To value the assets, PwC produced what the consulting firm called a “Valuation Report.” The number it arrived at was $46.6 million – total. That sum may sound strangely low, especially considering that these products, identified repeatedly in Swiss court documents as the company’s “crown jewels,” are considered fundamental to the Ethereum ecosystem. But, for the former employees pursuing legal action, this low valuation was key to the design of Project NorthStar.

Whatever the valuation should have been for the assets, the question remains whether the deal was appropriate to begin with. With its specifics abstracted, the picture we have is of the CEO and controlling shareholder of a company creating a second company, of which he would similarly be CEO and controlling shareholder, and transferring assets from company A to company B.

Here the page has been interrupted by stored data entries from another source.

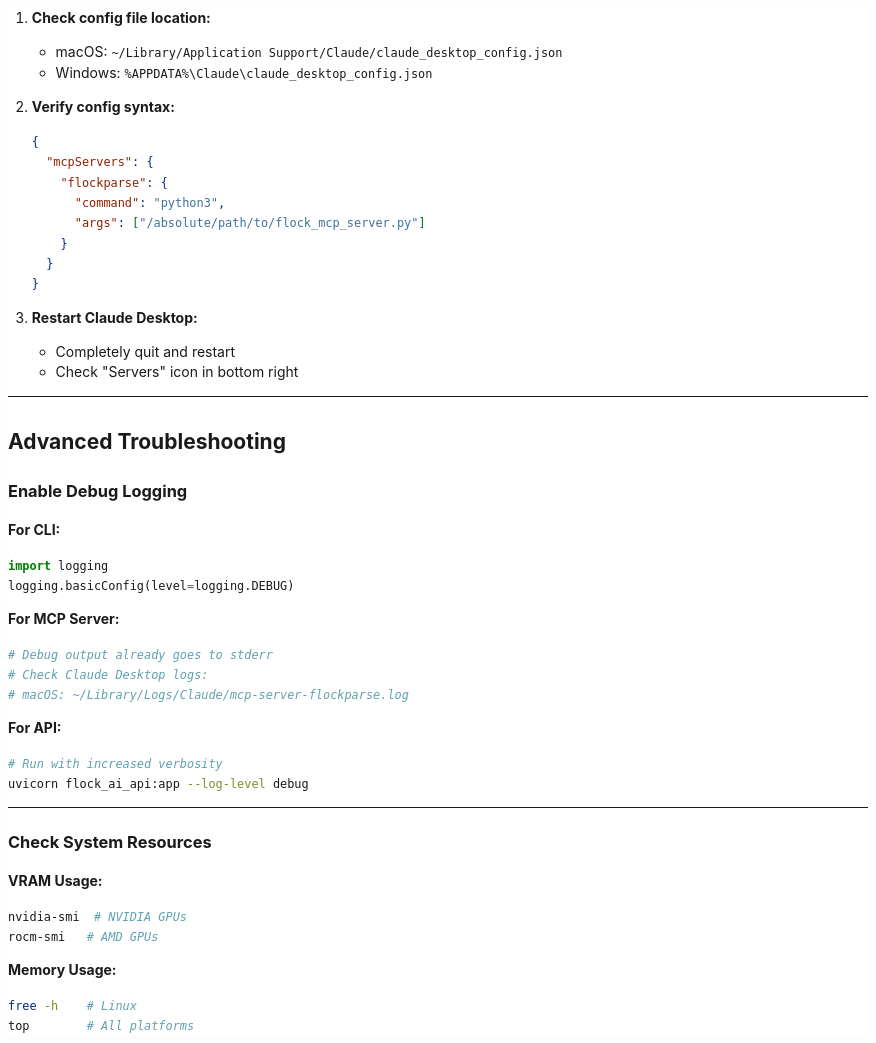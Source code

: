 1. **Check config file location:**
   - macOS: `~/Library/Application Support/Claude/claude_desktop_config.json`
   - Windows: `%APPDATA%\Claude\claude_desktop_config.json`

2. **Verify config syntax:**
   ```json
   {
     "mcpServers": {
       "flockparse": {
         "command": "python3",
         "args": ["/absolute/path/to/flock_mcp_server.py"]
       }
     }
   }
   ```

3. **Restart Claude Desktop:**
   - Completely quit and restart
   - Check "Servers" icon in bottom right

---

## Advanced Troubleshooting

### Enable Debug Logging

**For CLI:**
```python
import logging
logging.basicConfig(level=logging.DEBUG)
```

**For MCP Server:**
```bash
# Debug output already goes to stderr
# Check Claude Desktop logs:
# macOS: ~/Library/Logs/Claude/mcp-server-flockparse.log
```

**For API:**
```bash
# Run with increased verbosity
uvicorn flock_ai_api:app --log-level debug
```

---

### Check System Resources

**VRAM Usage:**
```bash
nvidia-smi  # NVIDIA GPUs
rocm-smi   # AMD GPUs
```

**Memory Usage:**
```bash
free -h    # Linux
top        # All platforms
```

According to former employees, what ConsenSys calls a “loan” was, in reality, Lubin’s personal investment in the company he’d made over the years. “Lubin considered all of the money that he put into Consensus AG – and this was unbeknownst to anyone actually involved – he was writing everything down as debt,” said Arthur Falls, an early ConsenSys employee and representative of the former employees pursuing legal action against the company.

Lubin did not reply separately to a request for an interview. Consensys AG, now called Mesh, provided a statement responding to allegations made by the former employees.According to the company, “With regards to the ConsenSys Software Inc. transaction, the spin out was conducted properly, with the close involvement of globally renowned law firms and an independent valuation by PwC.

As it happened, JP Morgan would invest no money in ConsenSys despite the fraught corporate maneuvering. Its main contribution was the transfer of Quorum, an enterprise targeted version of Ethereum similar to PegaSys, a product ConsenSys had already built. Nevertheless, JP Morgan received 10% of the new company. Lubin would wind up with a 52.5% stake in the new company, in addition to his 70% stake in the original Swiss company.